# Finally scored a Ragley Big Al! Question about tires/tyres. :)



## BRnPA (Oct 9, 2020)

Been waiting about a year and was finally able to score a Ragley Big Al 2.0 from CRC. Big Al 1.0 has been out of stock forever so I think I'm lucky to get the 2.0. I have a question for all you hardtail folks regarding setup. I have a full SUS DH bike (Giant Trance X 29-2) so I'll be using the Ragley as more of a 'fun bike' to do greens/blues and ride local bike trails (paved/loose gravel) with the wife. I think that I'll want to swap out the default Maxxis Minions with some sort of narrower gravel-tires and I'm looking for some suggestions. Has anyone changed their more aggressive tires for something with less rolling resistance? (In the long run, I'll probably pickup a second set of wheels to easily swap out the aggressive tires for the gravel tires, but for now I'll probably run something less aggressive). Thanks!!


----------



## eb1888 (Jan 27, 2012)

You can try Trek's Bontrager XR2 or even XR1s in the Team version. All those have a no questions 30 day return policy. Demo them to see if they work for your terrain. Get a refund or swap for another model. Their 2.2 will work on your 30mm rims.


----------



## ianick (Jul 10, 2006)

With several hardtails over the years in the same category I've had good luck with Maxxis Crossmarks, Rekon's and Bontrager XR2's. They work well on single-track, like you describe, but the paved trail really wears them out quickly. Similar results with gravel tires. I really like the Donnely X'Plor MSO tires but they wear out quickly if you primarily ride them on pavement. 

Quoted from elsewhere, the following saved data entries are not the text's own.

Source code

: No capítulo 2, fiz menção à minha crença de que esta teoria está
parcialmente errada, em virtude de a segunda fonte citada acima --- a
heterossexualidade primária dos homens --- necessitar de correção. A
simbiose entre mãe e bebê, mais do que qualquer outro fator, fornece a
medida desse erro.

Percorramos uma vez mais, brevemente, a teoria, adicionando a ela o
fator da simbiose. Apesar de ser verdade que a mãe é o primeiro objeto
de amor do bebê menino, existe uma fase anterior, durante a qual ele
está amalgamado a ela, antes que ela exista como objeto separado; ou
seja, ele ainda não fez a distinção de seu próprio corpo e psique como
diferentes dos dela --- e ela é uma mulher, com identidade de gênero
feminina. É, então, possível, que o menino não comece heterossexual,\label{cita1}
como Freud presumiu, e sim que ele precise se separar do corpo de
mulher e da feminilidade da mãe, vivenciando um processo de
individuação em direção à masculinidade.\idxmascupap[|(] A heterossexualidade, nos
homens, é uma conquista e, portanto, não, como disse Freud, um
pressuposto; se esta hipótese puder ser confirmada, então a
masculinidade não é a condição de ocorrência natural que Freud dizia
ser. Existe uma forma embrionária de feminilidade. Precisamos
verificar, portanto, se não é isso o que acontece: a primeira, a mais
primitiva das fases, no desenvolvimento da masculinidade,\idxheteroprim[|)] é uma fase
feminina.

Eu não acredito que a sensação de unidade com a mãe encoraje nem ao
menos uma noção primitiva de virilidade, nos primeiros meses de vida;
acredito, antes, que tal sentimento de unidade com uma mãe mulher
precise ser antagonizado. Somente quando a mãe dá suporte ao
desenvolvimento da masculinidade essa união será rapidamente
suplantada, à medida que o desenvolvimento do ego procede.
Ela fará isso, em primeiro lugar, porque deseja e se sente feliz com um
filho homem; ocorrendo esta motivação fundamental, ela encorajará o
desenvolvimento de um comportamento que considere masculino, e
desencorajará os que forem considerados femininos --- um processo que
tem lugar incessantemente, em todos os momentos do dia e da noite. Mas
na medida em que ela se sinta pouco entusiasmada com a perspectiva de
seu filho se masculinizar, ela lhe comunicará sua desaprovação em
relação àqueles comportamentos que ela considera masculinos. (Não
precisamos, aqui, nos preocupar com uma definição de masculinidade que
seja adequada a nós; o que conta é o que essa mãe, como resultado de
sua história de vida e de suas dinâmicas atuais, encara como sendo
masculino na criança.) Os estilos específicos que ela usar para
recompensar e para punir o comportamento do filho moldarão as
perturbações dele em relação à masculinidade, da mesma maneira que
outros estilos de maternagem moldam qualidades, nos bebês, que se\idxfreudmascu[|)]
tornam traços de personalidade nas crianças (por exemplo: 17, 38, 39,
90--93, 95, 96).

The Bontrager XR2 is a really good gravel tire. I use it in 29x3 mostly but it's fast, light and wears better than the Crossmark or Rekon. Not much in the way of side lugs, so don't expect Minion like grip in the corners.


----------



## vikb (Sep 7, 2008)

Rekons are a good compromise for a trail to gravel tire. I like both the 2.6" & 2.8" versions. That said if you wife is not as strong as you on the bike just run the Minions. I ride 15km of pavement each way to the trails on 29 x 2.6" DHF/DHRII and it's totally fine.

Enjoy the new bike. 🤘 🤘 🤘


----------



## Funoutside (Jul 17, 2019)

If you aren't going that wide of a tire you could go with a Vittoria Terreno rear with a Mezcal front. Or if you want a bit more grip in the rear Schwalbe Thunder Burt rear with a Mezcal or XR2 in the front.


----------



## dietz31684 (Mar 30, 2010)

Keep the minions for the blues.

Trance x is far from a DH bike with 135mm rear travel..


----------



## BRnPA (Oct 9, 2020)

vikb said:


> Rekons are a good compromise for a trail to gravel tire. I like both the 2.6" & 2.8" versions. That said if you wife is not as strong as you on the bike just run the Minions. I ride 15km of pavement each way to the trails on 29 x 2.6" DHF/DHRII and it's totally fine.
> 
> Enjoy the new bike. 🤘 🤘 🤘


Thanks for this reply. This is probably what I'll start with - riding gravel and pavement with the Minions and eventually getting something a little less aggressive if I see that the rolling resistance on pavement is an issue. Maybe it won't be!


----------



## nauc (Sep 9, 2009)

Rekon Race









Rekon Race


The Maxxis Rekon Race is a semi-slick XC tire that features a low profile tread. It is a great choice for racing in dry conditions



www.maxxis.com


----------



## fly4130 (Apr 3, 2009)

My fat bike runs Rekons in 29 x 2.8 when it is in Summer mode. I really like them for gravel grinding and trail riding, but I still take the 'cross bike out when a real gravel grind is in order.


----------